**WHAT IS NEEDED:** Look through the material that follows and show every line with the string "neighbor".

**SUPPLIED INFORMATION:**
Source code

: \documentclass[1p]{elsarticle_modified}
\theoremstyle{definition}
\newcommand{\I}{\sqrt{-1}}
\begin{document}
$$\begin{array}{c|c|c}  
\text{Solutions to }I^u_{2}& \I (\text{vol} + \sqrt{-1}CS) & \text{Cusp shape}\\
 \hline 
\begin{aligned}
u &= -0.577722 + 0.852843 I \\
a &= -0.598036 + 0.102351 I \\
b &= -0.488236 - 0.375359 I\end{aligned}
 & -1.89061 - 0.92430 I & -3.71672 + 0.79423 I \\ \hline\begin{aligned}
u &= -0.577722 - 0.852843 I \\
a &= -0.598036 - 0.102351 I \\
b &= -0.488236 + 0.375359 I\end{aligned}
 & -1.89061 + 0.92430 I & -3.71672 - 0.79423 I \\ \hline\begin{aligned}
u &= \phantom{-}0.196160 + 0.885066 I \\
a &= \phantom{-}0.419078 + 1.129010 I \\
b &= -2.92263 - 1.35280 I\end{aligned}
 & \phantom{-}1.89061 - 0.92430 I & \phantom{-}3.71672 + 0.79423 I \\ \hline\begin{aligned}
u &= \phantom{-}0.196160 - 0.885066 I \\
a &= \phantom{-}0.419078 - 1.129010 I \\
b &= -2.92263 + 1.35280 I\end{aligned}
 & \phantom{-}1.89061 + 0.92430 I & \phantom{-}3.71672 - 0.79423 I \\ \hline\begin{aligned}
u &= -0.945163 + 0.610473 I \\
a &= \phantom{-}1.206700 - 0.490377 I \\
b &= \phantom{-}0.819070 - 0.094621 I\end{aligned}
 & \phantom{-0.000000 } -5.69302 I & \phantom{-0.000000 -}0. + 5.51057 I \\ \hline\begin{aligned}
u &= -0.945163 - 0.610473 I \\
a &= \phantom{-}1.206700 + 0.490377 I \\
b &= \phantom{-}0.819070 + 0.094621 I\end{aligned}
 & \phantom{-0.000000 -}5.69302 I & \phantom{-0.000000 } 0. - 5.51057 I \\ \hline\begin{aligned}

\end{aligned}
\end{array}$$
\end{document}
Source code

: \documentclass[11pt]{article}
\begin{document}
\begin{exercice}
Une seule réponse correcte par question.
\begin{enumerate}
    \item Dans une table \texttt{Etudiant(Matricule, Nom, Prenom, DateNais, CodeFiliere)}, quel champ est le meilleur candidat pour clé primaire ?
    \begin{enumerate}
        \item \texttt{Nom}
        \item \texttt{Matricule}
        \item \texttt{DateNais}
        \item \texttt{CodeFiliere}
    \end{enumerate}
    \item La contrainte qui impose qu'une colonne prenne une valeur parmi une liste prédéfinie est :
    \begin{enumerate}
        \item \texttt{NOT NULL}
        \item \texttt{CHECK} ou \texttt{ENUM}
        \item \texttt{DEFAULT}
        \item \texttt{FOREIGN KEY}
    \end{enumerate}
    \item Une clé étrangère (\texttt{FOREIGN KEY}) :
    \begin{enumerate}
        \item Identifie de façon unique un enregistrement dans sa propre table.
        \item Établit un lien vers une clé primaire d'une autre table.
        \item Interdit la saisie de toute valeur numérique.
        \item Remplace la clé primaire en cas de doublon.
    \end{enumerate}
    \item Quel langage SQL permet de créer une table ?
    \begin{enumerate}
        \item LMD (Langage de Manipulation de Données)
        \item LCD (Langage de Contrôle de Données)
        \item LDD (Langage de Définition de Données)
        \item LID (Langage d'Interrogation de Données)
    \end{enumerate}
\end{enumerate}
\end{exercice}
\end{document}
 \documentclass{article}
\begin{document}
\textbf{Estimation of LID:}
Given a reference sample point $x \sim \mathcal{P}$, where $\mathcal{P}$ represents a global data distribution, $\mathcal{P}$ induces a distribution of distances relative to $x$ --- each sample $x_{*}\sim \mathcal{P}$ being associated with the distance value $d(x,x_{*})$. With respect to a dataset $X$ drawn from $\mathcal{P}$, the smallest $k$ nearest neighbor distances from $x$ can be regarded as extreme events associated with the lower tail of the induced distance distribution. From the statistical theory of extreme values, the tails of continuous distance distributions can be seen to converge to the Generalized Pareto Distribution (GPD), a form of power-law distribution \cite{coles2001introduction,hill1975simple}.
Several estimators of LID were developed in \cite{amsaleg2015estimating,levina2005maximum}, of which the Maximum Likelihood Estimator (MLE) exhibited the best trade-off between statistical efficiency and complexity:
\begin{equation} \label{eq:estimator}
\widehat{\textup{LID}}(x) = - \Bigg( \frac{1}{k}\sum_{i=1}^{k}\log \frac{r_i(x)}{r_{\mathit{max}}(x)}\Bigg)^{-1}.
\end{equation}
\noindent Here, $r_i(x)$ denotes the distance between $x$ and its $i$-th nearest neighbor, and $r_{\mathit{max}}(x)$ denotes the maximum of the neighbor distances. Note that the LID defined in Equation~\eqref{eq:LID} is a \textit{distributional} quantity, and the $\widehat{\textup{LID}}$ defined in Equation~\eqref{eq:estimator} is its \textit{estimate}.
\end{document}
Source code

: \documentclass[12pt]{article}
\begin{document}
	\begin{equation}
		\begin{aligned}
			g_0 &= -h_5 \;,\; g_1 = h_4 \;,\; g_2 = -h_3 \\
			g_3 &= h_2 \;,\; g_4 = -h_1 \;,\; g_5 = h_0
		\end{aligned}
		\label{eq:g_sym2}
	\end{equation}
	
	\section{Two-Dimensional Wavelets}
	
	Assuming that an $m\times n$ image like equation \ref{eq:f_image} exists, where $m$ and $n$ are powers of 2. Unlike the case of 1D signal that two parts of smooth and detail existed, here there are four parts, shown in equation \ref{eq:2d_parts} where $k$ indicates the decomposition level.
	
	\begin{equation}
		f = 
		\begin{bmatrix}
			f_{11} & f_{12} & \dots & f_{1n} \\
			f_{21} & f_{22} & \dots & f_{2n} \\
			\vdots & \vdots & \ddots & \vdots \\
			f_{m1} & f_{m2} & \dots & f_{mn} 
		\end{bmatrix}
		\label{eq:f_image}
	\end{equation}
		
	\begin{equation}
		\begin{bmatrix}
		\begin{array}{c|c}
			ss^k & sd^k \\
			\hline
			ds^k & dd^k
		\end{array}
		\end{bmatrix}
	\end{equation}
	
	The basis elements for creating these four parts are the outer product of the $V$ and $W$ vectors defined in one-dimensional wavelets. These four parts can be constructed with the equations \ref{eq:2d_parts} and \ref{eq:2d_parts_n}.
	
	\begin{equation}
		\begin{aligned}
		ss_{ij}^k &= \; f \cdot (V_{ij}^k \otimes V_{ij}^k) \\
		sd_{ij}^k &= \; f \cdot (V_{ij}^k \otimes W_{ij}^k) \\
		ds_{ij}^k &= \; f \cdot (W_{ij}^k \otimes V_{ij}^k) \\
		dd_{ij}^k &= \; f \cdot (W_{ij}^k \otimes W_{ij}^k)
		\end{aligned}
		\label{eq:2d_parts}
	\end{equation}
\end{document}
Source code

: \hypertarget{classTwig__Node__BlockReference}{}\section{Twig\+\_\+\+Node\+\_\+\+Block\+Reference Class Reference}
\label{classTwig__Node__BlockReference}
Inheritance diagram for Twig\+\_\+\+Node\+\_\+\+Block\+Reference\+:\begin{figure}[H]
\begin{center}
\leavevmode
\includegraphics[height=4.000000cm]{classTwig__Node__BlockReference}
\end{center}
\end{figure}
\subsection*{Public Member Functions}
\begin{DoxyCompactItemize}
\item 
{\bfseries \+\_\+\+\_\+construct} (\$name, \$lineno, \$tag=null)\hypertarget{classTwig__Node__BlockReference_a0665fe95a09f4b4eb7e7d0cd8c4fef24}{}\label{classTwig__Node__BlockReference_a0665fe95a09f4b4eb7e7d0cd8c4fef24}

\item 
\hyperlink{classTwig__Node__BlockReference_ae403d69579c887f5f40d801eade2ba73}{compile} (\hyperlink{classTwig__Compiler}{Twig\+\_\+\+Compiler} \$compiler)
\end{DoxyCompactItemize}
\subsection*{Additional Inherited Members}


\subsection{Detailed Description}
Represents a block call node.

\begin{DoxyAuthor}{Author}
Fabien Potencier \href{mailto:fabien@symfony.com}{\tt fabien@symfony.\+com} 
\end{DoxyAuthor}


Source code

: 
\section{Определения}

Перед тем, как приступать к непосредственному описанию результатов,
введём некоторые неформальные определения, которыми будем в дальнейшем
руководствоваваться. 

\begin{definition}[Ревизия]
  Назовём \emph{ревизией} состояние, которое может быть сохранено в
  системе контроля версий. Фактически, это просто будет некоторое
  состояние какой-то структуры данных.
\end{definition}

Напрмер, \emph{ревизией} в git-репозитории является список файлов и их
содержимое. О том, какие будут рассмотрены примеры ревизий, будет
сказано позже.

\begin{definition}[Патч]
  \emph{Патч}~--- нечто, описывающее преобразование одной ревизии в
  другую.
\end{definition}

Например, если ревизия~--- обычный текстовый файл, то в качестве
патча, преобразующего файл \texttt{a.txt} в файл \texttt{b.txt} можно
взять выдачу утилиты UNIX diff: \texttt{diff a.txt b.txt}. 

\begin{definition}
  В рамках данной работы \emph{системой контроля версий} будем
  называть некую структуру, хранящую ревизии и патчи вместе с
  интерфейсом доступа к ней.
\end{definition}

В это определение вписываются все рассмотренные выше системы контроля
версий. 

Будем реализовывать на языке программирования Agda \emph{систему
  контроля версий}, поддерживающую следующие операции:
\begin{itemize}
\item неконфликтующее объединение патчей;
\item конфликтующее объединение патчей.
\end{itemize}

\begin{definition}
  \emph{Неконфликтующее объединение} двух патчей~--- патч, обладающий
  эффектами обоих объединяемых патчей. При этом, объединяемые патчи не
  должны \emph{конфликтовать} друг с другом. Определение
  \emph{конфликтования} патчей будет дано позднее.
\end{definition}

**TASK SOLUTION:**
Given a reference sample point $x \sim \mathcal{P}$, where $\mathcal{P}$ represents a global data distribution, $\mathcal{P}$ induces a distribution of distances relative to $x$ --- each sample $x_{*}\sim \mathcal{P}$ being associated with the distance value $d(x,x_{*})$. With respect to a dataset $X$ drawn from $\mathcal{P}$, the smallest $k$ nearest neighbor distances from $x$ can be regarded as extreme events associated with the lower tail of the induced distance distribution. From the statistical theory of extreme values, the tails of continuous distance distributions can be seen to converge to the Generalized Pareto Distribution (GPD), a form of power-law distribution \cite{coles2001introduction,hill1975simple}.
\noindent Here, $r_i(x)$ denotes the distance between $x$ and its $i$-th nearest neighbor, and $r_{\mathit{max}}(x)$ denotes the maximum of the neighbor distances. Note that the LID defined in Equation~\eqref{eq:LID} is a \textit{distributional} quantity, and the $\widehat{\textup{LID}}$ defined in Equation~\eqref{eq:estimator} is its \textit{estimate}.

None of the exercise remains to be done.